Points Known and Unknown
2024 - Ongoing
As both a photographer and an architect, Peter often finds himself looking through the lens at the environments around him from a point of view of trying to figure out what constitutes the fundamentals of their characteristics. There are the obvious visual particulars of physical space, perhaps the less obvious tactile and environmental characteristics and then, on an individual level, a personal history with a place and with a culture that may exist around it. All of these things shape a distinct impression and a personal relationship to a place, but beyond that, there is another dimension that is less individual and more related to a kind of collective use of it, having to do with its own history and independent of our participation in it… It is like the memory of a place, often subtle and at first glance not evident, and we are privileged if we discover authentic traces of this among the environments around us.
Building on past history is part of human nature, and society is simply a culmination of all our cultural history intertwined with natural history and stacked on top of each other (where we simply inhabit only its most recent layer while other layers revel and inform the present in some limited ways).
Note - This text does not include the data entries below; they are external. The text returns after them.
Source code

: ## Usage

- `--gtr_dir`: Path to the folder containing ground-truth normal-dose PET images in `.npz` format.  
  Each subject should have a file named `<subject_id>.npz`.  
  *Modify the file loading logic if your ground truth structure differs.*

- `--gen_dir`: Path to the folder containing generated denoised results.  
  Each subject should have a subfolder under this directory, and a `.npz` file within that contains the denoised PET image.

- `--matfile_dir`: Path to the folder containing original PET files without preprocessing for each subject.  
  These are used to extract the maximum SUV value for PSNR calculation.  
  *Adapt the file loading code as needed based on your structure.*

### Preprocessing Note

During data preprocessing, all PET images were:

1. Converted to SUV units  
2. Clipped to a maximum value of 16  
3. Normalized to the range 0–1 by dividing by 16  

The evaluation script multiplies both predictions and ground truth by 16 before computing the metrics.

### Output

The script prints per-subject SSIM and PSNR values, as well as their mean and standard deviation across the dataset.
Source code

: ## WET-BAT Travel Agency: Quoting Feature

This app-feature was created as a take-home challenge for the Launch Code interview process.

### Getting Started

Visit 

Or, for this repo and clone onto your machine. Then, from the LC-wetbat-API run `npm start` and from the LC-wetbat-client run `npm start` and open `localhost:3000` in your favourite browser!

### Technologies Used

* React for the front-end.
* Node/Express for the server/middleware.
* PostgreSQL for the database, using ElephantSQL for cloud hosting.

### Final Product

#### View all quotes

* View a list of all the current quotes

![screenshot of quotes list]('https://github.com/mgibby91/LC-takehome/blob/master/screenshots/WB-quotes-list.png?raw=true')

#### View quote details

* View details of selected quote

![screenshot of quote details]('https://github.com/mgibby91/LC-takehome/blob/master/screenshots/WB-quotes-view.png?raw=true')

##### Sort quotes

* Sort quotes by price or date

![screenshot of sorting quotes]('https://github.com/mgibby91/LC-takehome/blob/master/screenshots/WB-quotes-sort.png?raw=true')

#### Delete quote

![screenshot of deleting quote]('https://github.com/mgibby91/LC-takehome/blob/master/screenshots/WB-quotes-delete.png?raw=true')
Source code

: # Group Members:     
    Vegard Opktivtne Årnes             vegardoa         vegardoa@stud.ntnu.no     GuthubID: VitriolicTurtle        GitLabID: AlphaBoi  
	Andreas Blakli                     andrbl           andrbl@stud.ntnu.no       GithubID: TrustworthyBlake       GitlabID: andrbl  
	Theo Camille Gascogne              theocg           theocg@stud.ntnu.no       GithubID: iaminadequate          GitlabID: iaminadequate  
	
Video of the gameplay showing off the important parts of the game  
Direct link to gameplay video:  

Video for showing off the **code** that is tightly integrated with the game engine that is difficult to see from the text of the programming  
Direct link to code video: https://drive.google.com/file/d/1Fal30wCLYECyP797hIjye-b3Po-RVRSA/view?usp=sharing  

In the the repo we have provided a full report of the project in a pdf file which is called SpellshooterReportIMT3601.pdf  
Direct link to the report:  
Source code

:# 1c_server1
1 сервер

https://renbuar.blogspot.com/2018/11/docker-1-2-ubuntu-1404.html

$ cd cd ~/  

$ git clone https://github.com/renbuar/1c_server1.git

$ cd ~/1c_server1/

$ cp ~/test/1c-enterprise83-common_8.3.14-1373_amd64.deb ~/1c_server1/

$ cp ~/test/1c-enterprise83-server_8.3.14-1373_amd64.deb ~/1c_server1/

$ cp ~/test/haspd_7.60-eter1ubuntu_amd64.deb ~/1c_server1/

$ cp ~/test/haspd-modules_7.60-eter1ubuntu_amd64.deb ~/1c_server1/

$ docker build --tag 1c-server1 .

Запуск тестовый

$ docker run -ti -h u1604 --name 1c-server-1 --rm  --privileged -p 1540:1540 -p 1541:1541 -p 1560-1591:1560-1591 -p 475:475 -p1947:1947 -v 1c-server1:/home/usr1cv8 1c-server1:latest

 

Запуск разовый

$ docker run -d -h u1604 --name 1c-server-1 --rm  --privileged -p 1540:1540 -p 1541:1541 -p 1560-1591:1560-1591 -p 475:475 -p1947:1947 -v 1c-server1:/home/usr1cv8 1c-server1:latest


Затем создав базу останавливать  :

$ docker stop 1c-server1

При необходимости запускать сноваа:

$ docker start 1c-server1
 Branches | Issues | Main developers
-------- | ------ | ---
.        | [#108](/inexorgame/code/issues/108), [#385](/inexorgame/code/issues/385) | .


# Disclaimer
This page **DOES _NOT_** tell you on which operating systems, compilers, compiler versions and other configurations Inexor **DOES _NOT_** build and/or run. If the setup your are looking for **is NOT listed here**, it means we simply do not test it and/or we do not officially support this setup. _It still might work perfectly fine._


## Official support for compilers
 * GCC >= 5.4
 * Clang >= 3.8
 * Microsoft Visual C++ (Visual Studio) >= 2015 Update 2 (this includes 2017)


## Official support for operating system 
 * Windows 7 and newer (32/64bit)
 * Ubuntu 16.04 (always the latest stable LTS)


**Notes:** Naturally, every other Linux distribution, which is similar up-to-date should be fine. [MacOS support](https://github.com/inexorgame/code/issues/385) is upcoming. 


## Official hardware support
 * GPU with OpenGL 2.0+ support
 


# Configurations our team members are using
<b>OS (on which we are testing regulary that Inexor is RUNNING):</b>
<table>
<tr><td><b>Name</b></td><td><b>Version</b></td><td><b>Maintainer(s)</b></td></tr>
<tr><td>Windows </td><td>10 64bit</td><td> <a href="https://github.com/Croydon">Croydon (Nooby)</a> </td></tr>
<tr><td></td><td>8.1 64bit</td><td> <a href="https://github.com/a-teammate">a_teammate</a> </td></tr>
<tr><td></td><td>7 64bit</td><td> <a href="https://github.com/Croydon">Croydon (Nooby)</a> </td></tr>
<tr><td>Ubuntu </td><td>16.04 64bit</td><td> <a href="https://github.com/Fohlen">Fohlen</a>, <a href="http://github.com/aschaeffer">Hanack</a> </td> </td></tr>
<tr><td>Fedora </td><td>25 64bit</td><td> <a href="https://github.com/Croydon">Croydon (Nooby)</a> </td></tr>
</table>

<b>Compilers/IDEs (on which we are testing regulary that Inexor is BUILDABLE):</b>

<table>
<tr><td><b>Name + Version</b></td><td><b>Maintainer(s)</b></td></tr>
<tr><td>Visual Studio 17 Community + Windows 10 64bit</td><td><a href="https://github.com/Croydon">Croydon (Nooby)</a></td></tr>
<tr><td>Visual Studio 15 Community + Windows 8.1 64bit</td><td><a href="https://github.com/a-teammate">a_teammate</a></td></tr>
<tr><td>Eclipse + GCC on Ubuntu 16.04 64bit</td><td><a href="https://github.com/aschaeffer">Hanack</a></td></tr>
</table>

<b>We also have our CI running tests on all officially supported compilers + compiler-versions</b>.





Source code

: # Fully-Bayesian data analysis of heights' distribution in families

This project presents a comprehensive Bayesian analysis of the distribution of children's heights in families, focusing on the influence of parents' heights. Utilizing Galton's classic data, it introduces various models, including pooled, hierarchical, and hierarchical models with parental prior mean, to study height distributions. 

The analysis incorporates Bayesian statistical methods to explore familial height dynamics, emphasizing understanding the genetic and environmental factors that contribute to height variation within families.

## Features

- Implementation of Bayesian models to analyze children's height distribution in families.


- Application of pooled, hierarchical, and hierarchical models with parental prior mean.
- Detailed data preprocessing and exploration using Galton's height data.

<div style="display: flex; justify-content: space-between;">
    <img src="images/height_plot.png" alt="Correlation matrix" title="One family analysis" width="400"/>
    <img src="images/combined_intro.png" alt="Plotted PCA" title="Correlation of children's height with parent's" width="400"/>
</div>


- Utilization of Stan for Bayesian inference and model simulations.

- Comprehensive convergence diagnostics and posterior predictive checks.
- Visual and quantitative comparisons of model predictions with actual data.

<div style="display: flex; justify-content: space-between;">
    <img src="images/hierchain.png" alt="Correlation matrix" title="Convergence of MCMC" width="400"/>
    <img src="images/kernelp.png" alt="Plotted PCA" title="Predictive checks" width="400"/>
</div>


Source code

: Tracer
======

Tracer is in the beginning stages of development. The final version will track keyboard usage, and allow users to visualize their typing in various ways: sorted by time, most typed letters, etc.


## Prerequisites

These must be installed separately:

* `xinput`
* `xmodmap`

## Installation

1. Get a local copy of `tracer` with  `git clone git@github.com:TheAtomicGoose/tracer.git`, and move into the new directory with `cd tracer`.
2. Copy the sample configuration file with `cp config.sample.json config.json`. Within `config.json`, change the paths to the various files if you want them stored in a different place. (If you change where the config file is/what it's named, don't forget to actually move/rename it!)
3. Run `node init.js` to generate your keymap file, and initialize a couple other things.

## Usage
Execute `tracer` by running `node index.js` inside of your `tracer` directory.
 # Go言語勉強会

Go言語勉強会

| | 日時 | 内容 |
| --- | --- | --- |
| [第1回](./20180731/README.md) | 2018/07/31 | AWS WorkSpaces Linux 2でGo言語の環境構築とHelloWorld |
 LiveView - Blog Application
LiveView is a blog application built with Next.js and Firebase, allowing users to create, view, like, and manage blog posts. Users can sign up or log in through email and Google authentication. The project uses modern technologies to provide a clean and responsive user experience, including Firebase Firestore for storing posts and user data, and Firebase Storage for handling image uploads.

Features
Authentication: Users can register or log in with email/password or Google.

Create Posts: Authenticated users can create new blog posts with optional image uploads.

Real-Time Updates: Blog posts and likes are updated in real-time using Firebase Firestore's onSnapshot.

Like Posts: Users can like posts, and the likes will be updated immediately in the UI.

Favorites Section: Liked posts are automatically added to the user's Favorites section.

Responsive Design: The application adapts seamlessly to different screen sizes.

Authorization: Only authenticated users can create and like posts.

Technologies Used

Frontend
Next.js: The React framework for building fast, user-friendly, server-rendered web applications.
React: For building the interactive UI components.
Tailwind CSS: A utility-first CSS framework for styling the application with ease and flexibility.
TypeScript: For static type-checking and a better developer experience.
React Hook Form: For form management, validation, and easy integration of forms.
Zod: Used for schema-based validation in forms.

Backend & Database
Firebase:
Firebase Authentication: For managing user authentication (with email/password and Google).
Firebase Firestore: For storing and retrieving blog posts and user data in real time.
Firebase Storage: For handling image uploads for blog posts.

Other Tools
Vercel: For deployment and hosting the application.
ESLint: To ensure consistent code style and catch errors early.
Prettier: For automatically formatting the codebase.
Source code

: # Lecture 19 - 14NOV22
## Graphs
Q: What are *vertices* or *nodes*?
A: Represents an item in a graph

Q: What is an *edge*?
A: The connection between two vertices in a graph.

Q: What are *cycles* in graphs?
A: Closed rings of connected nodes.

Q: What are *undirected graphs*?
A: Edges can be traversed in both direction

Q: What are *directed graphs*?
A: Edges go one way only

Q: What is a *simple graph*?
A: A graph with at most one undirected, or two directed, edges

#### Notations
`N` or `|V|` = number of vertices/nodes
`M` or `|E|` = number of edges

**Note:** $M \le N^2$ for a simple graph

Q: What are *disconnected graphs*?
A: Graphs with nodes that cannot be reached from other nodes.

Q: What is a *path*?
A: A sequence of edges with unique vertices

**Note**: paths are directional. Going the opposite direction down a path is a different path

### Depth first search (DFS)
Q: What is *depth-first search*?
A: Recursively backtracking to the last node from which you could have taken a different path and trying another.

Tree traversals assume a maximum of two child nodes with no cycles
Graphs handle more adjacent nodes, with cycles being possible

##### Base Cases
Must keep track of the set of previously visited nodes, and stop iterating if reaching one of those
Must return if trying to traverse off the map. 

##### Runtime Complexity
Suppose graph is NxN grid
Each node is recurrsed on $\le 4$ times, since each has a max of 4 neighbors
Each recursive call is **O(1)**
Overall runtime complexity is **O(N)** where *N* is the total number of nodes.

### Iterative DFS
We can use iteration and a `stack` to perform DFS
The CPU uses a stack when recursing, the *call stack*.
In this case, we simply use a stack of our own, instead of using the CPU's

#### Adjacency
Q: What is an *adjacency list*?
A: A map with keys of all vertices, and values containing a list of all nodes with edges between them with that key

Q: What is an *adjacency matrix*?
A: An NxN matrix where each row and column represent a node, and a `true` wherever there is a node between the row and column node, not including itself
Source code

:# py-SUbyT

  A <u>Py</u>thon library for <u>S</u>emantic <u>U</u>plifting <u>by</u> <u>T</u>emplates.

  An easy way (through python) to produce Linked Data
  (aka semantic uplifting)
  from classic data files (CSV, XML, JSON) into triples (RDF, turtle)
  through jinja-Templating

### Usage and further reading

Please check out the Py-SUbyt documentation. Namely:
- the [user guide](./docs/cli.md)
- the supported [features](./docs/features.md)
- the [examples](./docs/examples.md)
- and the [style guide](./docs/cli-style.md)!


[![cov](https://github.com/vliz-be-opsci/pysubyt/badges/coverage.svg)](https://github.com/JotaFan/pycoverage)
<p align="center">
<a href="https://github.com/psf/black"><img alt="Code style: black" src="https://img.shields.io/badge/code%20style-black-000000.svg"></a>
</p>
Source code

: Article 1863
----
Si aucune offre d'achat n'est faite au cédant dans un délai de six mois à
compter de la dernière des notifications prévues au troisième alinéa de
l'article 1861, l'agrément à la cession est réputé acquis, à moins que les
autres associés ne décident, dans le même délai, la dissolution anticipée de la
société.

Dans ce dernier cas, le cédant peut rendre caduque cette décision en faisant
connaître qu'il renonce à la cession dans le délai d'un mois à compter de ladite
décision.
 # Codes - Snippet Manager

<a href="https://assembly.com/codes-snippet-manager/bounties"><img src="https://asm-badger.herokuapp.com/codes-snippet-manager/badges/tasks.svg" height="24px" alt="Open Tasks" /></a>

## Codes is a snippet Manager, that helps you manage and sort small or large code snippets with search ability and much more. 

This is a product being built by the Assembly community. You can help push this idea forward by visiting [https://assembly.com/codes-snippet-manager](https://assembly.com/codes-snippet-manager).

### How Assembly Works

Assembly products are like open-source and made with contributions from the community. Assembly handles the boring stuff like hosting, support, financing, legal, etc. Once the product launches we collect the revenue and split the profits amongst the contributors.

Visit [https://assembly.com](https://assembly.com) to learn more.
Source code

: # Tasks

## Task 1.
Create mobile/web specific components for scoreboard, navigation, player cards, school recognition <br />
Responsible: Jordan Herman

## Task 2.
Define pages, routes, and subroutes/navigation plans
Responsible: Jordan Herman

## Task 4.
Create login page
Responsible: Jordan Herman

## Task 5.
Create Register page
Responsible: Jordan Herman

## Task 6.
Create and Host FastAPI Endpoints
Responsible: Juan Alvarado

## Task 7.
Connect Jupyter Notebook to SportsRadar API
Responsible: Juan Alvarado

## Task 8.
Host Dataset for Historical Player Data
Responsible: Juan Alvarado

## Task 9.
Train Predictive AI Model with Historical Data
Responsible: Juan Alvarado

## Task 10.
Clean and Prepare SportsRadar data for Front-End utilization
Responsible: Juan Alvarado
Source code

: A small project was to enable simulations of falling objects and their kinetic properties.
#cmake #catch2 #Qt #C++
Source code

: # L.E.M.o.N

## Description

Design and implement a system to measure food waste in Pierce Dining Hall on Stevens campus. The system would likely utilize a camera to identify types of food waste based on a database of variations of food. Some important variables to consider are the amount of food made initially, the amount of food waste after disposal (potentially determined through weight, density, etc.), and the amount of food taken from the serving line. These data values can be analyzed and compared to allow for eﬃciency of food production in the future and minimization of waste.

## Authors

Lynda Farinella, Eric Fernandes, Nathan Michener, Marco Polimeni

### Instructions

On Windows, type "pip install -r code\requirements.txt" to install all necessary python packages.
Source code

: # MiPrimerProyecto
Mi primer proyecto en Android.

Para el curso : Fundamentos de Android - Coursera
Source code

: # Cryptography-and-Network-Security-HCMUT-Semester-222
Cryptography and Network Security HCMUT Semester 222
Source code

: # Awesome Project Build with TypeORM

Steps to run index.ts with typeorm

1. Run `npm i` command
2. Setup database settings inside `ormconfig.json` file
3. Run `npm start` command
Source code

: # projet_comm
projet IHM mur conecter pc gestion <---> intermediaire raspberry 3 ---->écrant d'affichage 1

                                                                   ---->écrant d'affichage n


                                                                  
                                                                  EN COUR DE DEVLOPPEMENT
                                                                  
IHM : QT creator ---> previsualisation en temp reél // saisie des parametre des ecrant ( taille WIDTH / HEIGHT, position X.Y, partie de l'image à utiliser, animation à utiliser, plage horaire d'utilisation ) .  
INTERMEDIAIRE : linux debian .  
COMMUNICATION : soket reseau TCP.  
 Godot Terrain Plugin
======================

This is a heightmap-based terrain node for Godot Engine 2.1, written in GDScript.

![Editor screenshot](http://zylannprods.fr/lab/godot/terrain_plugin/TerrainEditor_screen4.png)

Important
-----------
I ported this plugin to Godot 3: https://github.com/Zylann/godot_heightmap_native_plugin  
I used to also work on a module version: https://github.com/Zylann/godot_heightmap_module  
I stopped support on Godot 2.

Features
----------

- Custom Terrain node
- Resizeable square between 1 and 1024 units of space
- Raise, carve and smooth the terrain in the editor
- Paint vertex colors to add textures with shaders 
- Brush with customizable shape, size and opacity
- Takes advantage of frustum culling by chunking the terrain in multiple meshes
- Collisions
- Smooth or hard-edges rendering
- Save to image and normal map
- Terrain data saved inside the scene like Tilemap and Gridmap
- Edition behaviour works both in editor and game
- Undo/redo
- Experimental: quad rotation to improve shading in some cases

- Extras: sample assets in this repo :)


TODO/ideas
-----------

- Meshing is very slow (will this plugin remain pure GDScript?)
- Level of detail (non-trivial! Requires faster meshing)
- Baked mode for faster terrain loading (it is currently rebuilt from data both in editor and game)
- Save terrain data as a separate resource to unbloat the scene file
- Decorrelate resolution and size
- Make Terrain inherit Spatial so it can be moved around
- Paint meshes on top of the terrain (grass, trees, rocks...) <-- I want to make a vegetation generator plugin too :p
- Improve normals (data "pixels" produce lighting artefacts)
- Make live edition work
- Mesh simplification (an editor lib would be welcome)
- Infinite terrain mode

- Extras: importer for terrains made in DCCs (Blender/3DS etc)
This is how society develops and appears the world over, but a captivating extension of this can be found right here in the deserts of Arabia and the Levant, in the domain of the various Bedouin tribes that have loosely inhabited this seemingly desolate land. Here, nature appears at first glance pristine and untouched, but it has actually been home to countless such nomadic people for thousands of years and one just needs to pause and look around to find the subtle traces of people from the past. The ancestral nomads are long gone now, but the desert quietly speaks back about them, and it is a remarkable inversion of an experience of a place to see it one way—as pristine and pure—and in an instant see it another way—as having had a rich former life of human habitation.
“Points Known and Unknown” is a visual survey of parts of these desert lands while accounting for the subtle hints that extend their vision to the past. Present conditions create the current context but the past gives these landscapes a sense of continuity and foundation… The series takes its title from a process used to survey the land that can be summed up as “the science of making precise measurements between known and unknown points to determine accurate positional locations.” In a similar manner, “Points Known and Unknown” uses its known points (the landscapes as seen today) and its unknown points (the traces of their memory) to more accurately arrive at a meaning of a place that is rich and grounded, yet eternally mysterious.